=== INPUT MATERIAL ===

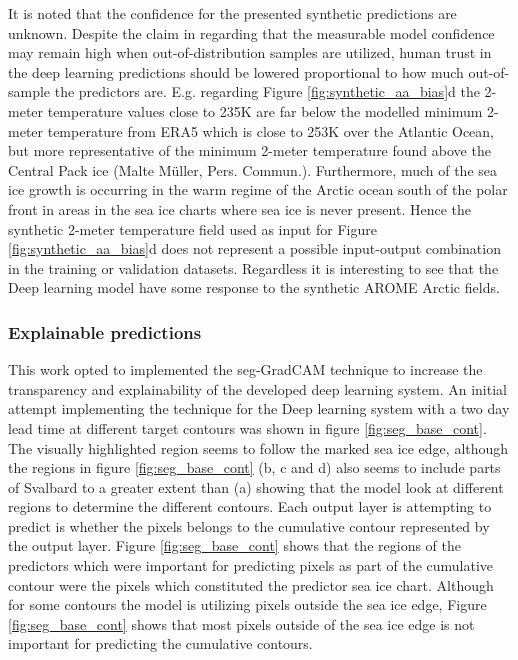 \documentclass[../main/thesis]{subfiles}
\begin{document}
It is noted that the confidence for the presented synthetic predictions are unknown. Despite the claim in \citet{DeVries2018} regarding that the measurable model confidence may remain high when out-of-distribution samples are utilized, human trust in the deep learning predictions should be lowered proportional to how much out-of-sample the predictors are. E.g. regarding Figure \ref{fig:synthetic_aa_bias}d the 2-meter temperature values close to 235K are far below the modelled minimum 2-meter temperature from ERA5 which is close to 253K over the Atlantic Ocean, but more representative of the minimum 2-meter temperature found above the Central Pack ice (Malte Müller, Pers. Commun.). Furthermore, much of the sea ice growth is occurring in the warm regime of the Arctic ocean south of the polar front \citep{Johannessen1978} in areas in the sea ice charts where sea ice is never present. Hence the synthetic 2-meter temperature field used as input for Figure \ref{fig:synthetic_aa_bias}d does not represent a possible input-output combination in the training or validation datasets. Regardless it is interesting to see that the Deep learning model have some response to the synthetic AROME Arctic fields.

\subsubsection{Explainable predictions}
\label{sec:discuss_seggradcam}
This work opted to implemented the seg-GradCAM technique \citep{Vinogradova2020} to increase the transparency and explainability of the developed deep learning system. An initial attempt implementing the technique for the Deep learning system with a two day lead time at different target contours was shown in figure \ref{fig:seg_base_cont}. The visually highlighted region seems to follow the marked sea ice edge, although the regions in figure \ref{fig:seg_base_cont} (b, c and d) also seems to include parts of Svalbard to a greater extent than (a) showing that the model look at different regions to determine the different contours. Each output layer is attempting to predict is whether the pixels belongs to the cumulative contour represented by the output layer. Figure \ref{fig:seg_base_cont} shows that the regions of the predictors which were important for predicting pixels as part of the cumulative contour were the pixels which constituted the predictor sea ice chart. Although for some contours the model is utilizing pixels outside the sea ice edge, Figure \ref{fig:seg_base_cont} shows that most pixels outside of the sea ice edge is not important for predicting the cumulative contours.
\end{document}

===

→ EXERCISE
With the pictures removed, write the listing out word for word.

→ RESPONSE TO THE TASK
 \documentclass[../main/thesis]{subfiles}
\begin{document}
It is noted that the confidence for the presented synthetic predictions are unknown. Despite the claim in \citet{DeVries2018} regarding that the measurable model confidence may remain high when out-of-distribution samples are utilized, human trust in the deep learning predictions should be lowered proportional to how much out-of-sample the predictors are. E.g. regarding Figure \ref{fig:synthetic_aa_bias}d the 2-meter temperature values close to 235K are far below the modelled minimum 2-meter temperature from ERA5 which is close to 253K over the Atlantic Ocean, but more representative of the minimum 2-meter temperature found above the Central Pack ice (Malte Müller, Pers. Commun.). Furthermore, much of the sea ice growth is occurring in the warm regime of the Arctic ocean south of the polar front \citep{Johannessen1978} in areas in the sea ice charts where sea ice is never present. Hence the synthetic 2-meter temperature field used as input for Figure \ref{fig:synthetic_aa_bias}d does not represent a possible input-output combination in the training or validation datasets. Regardless it is interesting to see that the Deep learning model have some response to the synthetic AROME Arctic fields.

\subsubsection{Explainable predictions}
\label{sec:discuss_seggradcam}
This work opted to implemented the seg-GradCAM technique \citep{Vinogradova2020} to increase the transparency and explainability of the developed deep learning system. An initial attempt implementing the technique for the Deep learning system with a two day lead time at different target contours was shown in figure \ref{fig:seg_base_cont}. The visually highlighted region seems to follow the marked sea ice edge, although the regions in figure \ref{fig:seg_base_cont} (b, c and d) also seems to include parts of Svalbard to a greater extent than (a) showing that the model look at different regions to determine the different contours. Each output layer is attempting to predict is whether the pixels belongs to the cumulative contour represented by the output layer. Figure \ref{fig:seg_base_cont} shows that the regions of the predictors which were important for predicting pixels as part of the cumulative contour were the pixels which constituted the predictor sea ice chart. Although for some contours the model is utilizing pixels outside the sea ice edge, Figure \ref{fig:seg_base_cont} shows that most pixels outside of the sea ice edge is not important for predicting the cumulative contours.
\end{document}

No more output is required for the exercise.